--- The input Enclosed Below ---
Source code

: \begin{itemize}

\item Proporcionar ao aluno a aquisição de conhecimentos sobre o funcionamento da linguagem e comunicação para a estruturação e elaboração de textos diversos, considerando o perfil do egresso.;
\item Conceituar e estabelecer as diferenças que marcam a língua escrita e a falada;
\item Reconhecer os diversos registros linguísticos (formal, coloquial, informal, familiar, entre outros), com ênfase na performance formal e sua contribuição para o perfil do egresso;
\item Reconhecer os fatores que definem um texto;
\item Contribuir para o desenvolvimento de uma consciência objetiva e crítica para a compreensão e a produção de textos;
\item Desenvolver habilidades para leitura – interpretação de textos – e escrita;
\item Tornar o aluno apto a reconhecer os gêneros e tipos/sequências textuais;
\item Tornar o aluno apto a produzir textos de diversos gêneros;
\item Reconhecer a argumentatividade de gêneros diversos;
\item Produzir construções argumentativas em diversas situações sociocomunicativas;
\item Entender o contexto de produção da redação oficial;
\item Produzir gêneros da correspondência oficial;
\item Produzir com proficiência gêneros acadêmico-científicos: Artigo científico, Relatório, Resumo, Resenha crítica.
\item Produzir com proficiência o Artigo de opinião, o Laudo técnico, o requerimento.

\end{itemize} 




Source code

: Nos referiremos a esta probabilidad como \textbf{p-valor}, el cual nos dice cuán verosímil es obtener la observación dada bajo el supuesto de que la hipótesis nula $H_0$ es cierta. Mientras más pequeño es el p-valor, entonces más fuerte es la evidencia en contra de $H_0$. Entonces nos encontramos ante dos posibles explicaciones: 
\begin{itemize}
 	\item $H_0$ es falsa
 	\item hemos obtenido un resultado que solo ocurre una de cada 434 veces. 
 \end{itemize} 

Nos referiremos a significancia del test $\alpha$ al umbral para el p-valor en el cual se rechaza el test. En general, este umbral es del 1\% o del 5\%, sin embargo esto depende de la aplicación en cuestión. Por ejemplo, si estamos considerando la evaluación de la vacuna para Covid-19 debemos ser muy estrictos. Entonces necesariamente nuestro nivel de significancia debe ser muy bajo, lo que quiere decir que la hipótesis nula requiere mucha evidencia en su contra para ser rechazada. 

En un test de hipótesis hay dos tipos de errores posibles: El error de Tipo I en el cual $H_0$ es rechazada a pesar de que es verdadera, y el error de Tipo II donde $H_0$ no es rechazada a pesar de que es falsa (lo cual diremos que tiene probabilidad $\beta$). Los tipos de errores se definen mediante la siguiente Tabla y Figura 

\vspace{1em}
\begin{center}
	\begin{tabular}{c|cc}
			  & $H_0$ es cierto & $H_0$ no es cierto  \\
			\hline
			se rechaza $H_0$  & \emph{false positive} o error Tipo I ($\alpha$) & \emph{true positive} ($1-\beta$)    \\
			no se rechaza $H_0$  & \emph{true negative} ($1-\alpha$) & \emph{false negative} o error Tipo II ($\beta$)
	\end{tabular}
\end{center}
--- End of Enclosed The input ---
Every line of the material must be given again exactly.

= Result of this exercise =
Source code

: \begin{itemize}

\item Proporcionar ao aluno a aquisição de conhecimentos sobre o funcionamento da linguagem e comunicação para a estruturação e elaboração de textos diversos, considerando o perfil do egresso.;
\item Conceituar e estabelecer as diferenças que marcam a língua escrita e a falada;
\item Reconhecer os diversos registros linguísticos (formal, coloquial, informal, familiar, entre outros), com ênfase na performance formal e sua contribuição para o perfil do egresso;
\item Reconhecer os fatores que definem um texto;
\item Contribuir para o desenvolvimento de uma consciência objetiva e crítica para a compreensão e a produção de textos;
\item Desenvolver habilidades para leitura – interpretação de textos – e escrita;
\item Tornar o aluno apto a reconhecer os gêneros e tipos/sequências textuais;
\item Tornar o aluno apto a produzir textos de diversos gêneros;
\item Reconhecer a argumentatividade de gêneros diversos;
\item Produzir construções argumentativas em diversas situações sociocomunicativas;
\item Entender o contexto de produção da redação oficial;
\item Produzir gêneros da correspondência oficial;
\item Produzir com proficiência gêneros acadêmico-científicos: Artigo científico, Relatório, Resumo, Resenha crítica.
\item Produzir com proficiência o Artigo de opinião, o Laudo técnico, o requerimento.

\end{itemize} 




Source code

: Nos referiremos a esta probabilidad como \textbf{p-valor}, el cual nos dice cuán verosímil es obtener la observación dada bajo el supuesto de que la hipótesis nula $H_0$ es cierta. Mientras más pequeño es el p-valor, entonces más fuerte es la evidencia en contra de $H_0$. Entonces nos encontramos ante dos posibles explicaciones: 
\begin{itemize}
 	\item $H_0$ es falsa
 	\item hemos obtenido un resultado que solo ocurre una de cada 434 veces. 
 \end{itemize} 

Nos referiremos a significancia del test $\alpha$ al umbral para el p-valor en el cual se rechaza el test. En general, este umbral es del 1\% o del 5\%, sin embargo esto depende de la aplicación en cuestión. Por ejemplo, si estamos considerando la evaluación de la vacuna para Covid-19 debemos ser muy estrictos. Entonces necesariamente nuestro nivel de significancia debe ser muy bajo, lo que quiere decir que la hipótesis nula requiere mucha evidencia en su contra para ser rechazada. 

En un test de hipótesis hay dos tipos de errores posibles: El error de Tipo I en el cual $H_0$ es rechazada a pesar de que es verdadera, y el error de Tipo II donde $H_0$ no es rechazada a pesar de que es falsa (lo cual diremos que tiene probabilidad $\beta$). Los tipos de errores se definen mediante la siguiente Tabla y Figura 

\vspace{1em}
\begin{center}
	\begin{tabular}{c|cc}
			  & $H_0$ es cierto & $H_0$ no es cierto  \\
			\hline
			se rechaza $H_0$  & \emph{false positive} o error Tipo I ($\alpha$) & \emph{true positive} ($1-\beta$)    \\
			no se rechaza $H_0$  & \emph{true negative} ($1-\alpha$) & \emph{false negative} o error Tipo II ($\beta$)
	\end{tabular}
\end{center}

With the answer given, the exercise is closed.